The numeric arguments themselves are very easy to use:

pc stands for PRINTERCODE. Examples are given, for the different printers, and your attention is drawn to the Escape * codes in the printer handbook. Default setting is 0. For example, Epson MX, and others, use 0 or 1 (where l=Double density).

sc stands for SCALE. The range is 1 to 4. The value 3 is not strictly triple size, but rather a useful 1.5 x horizontal with a 2 x vertical scale.

Value 4, in conjunction with st, gives 3 x horizontal and 4 x vertical scale. Default setting is 2 x scale (H. & V.).

st stands for STYLE. 0 = upright or 1 = sideways print. You have to add 4 to these for four-colour shading, or 8 for eight-colour shading.

mg stands for MARGIN. This shifts the hardcopy print to the right where mg = normal character spaces.

bg stands for BACKGROUND. This sets the GCOL number of the background, normally 0 or 128. All other colours will print, and changing the bg will alter the allocation of shadings to colours.

WINDOW x xl yb xr yt. These stand for the four sets of graphics co-ordinates, as in VDU24, enabling you to pick a specific part of the screen to be copied.

Default setting - all four zero (or omitted) treated as the whole screen.

There then follows a series of notes, among which is advice on halting the printing. Escape held down will not leave the printer hung-up as the Break key will do.

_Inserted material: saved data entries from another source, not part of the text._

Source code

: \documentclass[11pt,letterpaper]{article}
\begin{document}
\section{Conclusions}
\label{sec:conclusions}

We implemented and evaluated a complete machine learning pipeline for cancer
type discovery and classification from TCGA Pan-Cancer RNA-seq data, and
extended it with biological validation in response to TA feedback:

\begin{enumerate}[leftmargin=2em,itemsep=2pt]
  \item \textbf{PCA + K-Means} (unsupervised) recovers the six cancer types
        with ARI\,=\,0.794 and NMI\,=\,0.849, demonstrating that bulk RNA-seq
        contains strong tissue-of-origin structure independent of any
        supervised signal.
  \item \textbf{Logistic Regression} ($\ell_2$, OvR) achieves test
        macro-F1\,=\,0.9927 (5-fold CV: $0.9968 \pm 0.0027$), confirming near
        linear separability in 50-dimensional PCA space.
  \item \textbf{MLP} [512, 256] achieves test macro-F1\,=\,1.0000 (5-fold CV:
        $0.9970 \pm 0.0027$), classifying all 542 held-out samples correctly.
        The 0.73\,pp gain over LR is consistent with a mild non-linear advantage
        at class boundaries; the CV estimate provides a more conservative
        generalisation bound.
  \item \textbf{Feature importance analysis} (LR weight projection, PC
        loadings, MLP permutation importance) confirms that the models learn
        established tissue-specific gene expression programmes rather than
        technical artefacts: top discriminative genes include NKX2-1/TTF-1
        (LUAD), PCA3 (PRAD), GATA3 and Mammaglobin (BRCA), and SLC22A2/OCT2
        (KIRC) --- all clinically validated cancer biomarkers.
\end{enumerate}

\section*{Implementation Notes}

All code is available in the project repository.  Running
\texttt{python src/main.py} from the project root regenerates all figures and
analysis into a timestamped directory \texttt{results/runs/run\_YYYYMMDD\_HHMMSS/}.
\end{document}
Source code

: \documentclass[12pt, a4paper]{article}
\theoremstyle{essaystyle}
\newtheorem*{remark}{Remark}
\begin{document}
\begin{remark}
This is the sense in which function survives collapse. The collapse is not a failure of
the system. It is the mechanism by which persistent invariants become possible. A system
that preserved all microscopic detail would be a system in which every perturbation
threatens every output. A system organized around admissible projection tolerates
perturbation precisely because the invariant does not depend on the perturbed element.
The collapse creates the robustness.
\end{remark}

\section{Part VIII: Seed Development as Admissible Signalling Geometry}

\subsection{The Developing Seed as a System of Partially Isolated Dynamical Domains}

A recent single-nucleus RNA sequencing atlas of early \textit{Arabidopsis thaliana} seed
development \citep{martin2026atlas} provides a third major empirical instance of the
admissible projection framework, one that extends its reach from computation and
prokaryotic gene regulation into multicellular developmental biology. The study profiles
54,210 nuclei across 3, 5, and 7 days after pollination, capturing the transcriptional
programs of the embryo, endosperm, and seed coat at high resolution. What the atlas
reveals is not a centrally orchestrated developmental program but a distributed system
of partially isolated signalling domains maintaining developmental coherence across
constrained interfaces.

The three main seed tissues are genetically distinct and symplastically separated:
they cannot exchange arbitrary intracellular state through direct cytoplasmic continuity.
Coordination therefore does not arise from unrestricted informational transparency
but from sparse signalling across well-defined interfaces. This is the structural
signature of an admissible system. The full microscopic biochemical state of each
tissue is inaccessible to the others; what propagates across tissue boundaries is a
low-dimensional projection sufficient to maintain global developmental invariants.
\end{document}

The combination of screen mode 0 and scale = 1 can cause loss of thin lines. Upright printing, in dual density, will cure this.

Styles 4 and 8 will not work with scales 1 and 2, presumably because the colour-shading dumps need a scale * density high enough to give full resolution.

Window size should be limited for the Seikosha (<479 dots per line) and the NEC (<639 dots per line).

On the whole, I have already found this ROM to be dependable and very useful and on present performance and versatility, this Screen Dump has proven to be well worth the £15 quoted at present.

For those of you wishing to use the results of the ROM, all the screen dumps in this issue were done using it.